▶ _Task prompt_
Your answer must consist solely of the lines from the start of the entries below through the line with "12257 | 726 |", unchanged.

-------- Data shown

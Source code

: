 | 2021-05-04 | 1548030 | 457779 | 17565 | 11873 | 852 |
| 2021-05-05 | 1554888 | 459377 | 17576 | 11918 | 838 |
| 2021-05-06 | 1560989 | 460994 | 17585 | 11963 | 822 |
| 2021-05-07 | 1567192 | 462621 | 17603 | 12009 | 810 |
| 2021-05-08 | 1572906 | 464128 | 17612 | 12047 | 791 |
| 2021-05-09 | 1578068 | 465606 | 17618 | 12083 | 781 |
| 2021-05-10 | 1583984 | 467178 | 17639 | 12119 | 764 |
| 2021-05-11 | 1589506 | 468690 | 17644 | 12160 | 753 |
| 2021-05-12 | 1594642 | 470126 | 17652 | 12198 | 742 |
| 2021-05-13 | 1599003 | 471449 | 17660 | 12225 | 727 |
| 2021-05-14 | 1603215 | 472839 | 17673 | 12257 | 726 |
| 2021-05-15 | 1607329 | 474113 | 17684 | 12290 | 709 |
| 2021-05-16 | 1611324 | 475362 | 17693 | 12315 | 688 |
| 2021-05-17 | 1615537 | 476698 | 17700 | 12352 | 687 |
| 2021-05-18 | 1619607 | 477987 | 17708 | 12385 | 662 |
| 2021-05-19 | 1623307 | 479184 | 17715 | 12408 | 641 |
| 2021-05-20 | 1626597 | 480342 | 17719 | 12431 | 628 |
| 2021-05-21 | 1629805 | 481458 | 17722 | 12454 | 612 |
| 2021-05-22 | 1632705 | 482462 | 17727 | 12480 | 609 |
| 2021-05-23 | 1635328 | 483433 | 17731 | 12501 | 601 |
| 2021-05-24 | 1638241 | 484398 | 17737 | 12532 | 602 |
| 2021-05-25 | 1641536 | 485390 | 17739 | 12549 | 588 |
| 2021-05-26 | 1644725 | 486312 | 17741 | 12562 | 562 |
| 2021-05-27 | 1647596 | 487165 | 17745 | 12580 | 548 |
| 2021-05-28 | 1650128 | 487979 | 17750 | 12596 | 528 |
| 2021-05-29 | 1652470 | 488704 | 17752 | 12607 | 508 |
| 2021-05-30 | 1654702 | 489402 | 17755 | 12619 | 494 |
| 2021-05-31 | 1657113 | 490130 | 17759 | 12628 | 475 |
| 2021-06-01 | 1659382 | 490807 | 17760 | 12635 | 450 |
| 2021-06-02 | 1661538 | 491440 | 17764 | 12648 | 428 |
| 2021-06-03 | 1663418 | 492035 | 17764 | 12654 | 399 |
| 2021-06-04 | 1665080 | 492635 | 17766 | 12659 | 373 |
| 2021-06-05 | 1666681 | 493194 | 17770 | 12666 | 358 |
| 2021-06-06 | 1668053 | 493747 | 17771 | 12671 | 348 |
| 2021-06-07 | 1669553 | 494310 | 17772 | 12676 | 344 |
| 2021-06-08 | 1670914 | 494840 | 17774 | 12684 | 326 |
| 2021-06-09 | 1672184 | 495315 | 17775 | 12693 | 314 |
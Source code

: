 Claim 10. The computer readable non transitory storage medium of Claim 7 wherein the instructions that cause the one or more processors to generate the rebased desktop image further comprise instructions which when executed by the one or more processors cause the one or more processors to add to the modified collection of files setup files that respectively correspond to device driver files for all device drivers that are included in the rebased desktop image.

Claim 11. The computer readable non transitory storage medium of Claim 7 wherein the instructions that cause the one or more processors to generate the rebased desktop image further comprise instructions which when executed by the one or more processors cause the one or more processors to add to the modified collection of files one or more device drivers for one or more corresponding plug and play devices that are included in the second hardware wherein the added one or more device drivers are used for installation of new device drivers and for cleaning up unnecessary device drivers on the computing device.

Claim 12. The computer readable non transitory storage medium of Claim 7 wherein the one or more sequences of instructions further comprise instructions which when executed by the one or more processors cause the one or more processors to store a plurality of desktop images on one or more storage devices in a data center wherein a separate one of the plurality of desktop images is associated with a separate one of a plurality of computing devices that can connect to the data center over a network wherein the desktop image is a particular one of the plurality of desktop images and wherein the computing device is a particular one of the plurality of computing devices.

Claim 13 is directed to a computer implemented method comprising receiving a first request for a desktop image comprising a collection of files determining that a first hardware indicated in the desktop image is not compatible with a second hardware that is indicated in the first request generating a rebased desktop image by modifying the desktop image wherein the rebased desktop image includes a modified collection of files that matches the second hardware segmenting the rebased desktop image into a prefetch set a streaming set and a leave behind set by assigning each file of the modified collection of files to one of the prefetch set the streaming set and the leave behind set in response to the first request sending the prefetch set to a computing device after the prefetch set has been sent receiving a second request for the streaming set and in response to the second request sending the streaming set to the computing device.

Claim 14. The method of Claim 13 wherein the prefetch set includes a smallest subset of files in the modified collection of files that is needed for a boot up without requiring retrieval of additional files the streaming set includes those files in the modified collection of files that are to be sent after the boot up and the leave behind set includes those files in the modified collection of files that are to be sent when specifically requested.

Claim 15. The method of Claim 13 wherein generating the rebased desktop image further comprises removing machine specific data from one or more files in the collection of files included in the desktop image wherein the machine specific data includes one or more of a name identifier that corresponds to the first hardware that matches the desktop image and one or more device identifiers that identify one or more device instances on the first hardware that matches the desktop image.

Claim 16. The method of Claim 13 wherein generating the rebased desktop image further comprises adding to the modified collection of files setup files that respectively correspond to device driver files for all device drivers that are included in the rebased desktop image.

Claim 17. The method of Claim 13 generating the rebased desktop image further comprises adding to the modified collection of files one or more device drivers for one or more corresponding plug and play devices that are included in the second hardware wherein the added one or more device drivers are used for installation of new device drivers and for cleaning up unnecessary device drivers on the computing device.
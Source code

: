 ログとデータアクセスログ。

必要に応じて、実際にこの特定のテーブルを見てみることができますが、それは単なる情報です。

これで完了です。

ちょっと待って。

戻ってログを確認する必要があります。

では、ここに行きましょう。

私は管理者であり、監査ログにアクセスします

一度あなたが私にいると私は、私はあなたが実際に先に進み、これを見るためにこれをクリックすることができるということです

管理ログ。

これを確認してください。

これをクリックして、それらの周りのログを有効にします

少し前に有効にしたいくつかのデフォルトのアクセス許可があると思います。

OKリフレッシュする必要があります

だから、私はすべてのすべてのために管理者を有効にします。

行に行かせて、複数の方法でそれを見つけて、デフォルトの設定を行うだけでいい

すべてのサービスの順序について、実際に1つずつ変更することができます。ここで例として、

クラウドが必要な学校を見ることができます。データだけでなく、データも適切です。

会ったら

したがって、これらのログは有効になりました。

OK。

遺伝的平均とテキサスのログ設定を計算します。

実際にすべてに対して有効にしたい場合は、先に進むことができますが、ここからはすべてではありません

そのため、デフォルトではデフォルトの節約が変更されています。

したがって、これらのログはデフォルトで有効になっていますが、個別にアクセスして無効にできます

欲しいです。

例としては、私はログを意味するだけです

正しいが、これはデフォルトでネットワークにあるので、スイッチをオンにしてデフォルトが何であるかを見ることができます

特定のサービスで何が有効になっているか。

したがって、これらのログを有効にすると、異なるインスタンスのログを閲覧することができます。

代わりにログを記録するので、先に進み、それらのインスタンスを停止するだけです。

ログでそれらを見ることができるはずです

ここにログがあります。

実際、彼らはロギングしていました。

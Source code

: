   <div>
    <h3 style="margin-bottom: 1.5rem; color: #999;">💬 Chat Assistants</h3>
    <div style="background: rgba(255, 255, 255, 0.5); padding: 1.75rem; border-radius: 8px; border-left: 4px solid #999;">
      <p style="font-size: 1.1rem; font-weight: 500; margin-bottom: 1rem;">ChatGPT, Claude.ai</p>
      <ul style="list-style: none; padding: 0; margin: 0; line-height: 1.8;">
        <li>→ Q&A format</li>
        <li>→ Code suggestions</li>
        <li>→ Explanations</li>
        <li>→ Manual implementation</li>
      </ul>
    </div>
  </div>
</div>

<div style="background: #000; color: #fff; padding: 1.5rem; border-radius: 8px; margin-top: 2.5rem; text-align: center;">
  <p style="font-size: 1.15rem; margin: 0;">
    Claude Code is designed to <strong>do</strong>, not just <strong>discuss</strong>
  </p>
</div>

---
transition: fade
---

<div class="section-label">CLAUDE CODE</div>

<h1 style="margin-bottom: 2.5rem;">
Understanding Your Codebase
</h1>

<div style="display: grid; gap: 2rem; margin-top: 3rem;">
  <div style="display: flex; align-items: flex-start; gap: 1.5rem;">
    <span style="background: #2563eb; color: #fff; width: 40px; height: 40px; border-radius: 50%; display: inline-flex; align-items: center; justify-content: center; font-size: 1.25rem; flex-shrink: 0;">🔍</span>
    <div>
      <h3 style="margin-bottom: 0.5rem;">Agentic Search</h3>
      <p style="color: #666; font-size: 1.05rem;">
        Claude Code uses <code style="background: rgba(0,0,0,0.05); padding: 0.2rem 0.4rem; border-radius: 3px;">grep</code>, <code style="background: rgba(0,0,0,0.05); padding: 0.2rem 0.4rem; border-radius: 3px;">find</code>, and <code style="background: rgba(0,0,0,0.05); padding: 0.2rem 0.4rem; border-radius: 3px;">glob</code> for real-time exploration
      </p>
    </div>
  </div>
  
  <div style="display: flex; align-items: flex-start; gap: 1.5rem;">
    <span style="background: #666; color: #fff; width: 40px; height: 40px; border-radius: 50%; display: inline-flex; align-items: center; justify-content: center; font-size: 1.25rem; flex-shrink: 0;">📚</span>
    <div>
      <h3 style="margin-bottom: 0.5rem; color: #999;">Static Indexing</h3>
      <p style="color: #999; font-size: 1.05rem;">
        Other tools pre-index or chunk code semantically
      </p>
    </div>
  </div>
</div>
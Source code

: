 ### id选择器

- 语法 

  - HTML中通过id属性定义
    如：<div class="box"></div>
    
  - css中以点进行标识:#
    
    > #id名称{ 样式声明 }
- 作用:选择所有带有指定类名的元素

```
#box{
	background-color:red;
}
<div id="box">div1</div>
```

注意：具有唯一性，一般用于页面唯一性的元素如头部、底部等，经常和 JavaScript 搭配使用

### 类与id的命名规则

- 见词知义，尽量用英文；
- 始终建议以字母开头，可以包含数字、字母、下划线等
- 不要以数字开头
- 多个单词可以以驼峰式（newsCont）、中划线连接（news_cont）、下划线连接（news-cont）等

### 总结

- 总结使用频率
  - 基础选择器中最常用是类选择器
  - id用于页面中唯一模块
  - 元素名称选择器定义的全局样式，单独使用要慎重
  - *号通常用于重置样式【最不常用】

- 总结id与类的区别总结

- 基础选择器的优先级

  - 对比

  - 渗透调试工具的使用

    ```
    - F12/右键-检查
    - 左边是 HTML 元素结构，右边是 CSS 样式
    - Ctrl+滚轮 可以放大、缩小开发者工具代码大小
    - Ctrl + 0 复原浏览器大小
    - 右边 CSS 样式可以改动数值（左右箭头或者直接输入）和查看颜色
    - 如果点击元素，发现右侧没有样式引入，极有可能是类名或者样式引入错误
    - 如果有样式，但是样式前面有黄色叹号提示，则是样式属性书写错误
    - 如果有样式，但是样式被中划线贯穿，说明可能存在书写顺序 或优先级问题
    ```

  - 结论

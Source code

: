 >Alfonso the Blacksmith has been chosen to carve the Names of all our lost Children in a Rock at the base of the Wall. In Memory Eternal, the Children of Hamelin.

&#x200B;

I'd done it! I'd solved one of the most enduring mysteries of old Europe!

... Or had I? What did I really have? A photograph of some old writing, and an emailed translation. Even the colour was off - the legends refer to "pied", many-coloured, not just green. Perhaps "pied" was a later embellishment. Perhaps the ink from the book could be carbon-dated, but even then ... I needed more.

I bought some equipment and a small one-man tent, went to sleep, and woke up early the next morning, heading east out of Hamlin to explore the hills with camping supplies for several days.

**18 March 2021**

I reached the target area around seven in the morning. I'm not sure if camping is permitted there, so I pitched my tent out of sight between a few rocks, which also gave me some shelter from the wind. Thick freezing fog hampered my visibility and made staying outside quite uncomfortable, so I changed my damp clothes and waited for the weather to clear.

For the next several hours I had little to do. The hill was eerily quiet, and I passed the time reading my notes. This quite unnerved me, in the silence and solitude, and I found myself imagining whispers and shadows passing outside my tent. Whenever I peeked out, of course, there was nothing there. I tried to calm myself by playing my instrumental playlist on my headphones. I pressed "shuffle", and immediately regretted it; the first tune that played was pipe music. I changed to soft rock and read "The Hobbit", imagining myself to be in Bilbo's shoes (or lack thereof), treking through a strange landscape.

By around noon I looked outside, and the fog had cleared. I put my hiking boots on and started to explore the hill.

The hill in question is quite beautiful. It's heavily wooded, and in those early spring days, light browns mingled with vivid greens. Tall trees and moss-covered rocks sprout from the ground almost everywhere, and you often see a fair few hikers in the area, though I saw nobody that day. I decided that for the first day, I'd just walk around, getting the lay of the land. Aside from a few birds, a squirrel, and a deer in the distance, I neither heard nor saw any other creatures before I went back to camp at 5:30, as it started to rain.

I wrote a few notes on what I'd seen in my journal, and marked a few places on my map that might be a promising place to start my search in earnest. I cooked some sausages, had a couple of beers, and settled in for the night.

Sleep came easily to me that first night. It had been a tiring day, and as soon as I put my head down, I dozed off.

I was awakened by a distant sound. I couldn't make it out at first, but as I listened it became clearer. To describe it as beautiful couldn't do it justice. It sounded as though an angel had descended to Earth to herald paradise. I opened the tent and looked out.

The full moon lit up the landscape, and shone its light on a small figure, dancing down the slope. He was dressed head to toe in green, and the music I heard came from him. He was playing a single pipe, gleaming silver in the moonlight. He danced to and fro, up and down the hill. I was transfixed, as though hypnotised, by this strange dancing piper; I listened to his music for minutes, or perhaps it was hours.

----------------

▶ _Completed task_
Source code

: | 2021-05-04 | 1548030 | 457779 | 17565 | 11873 | 852 |
| 2021-05-05 | 1554888 | 459377 | 17576 | 11918 | 838 |
| 2021-05-06 | 1560989 | 460994 | 17585 | 11963 | 822 |
| 2021-05-07 | 1567192 | 462621 | 17603 | 12009 | 810 |
| 2021-05-08 | 1572906 | 464128 | 17612 | 12047 | 791 |
| 2021-05-09 | 1578068 | 465606 | 17618 | 12083 | 781 |
| 2021-05-10 | 1583984 | 467178 | 17639 | 12119 | 764 |
| 2021-05-11 | 1589506 | 468690 | 17644 | 12160 | 753 |
| 2021-05-12 | 1594642 | 470126 | 17652 | 12198 | 742 |
| 2021-05-13 | 1599003 | 471449 | 17660 | 12225 | 727 |
| 2021-05-14 | 1603215 | 472839 | 17673 | 12257 | 726 |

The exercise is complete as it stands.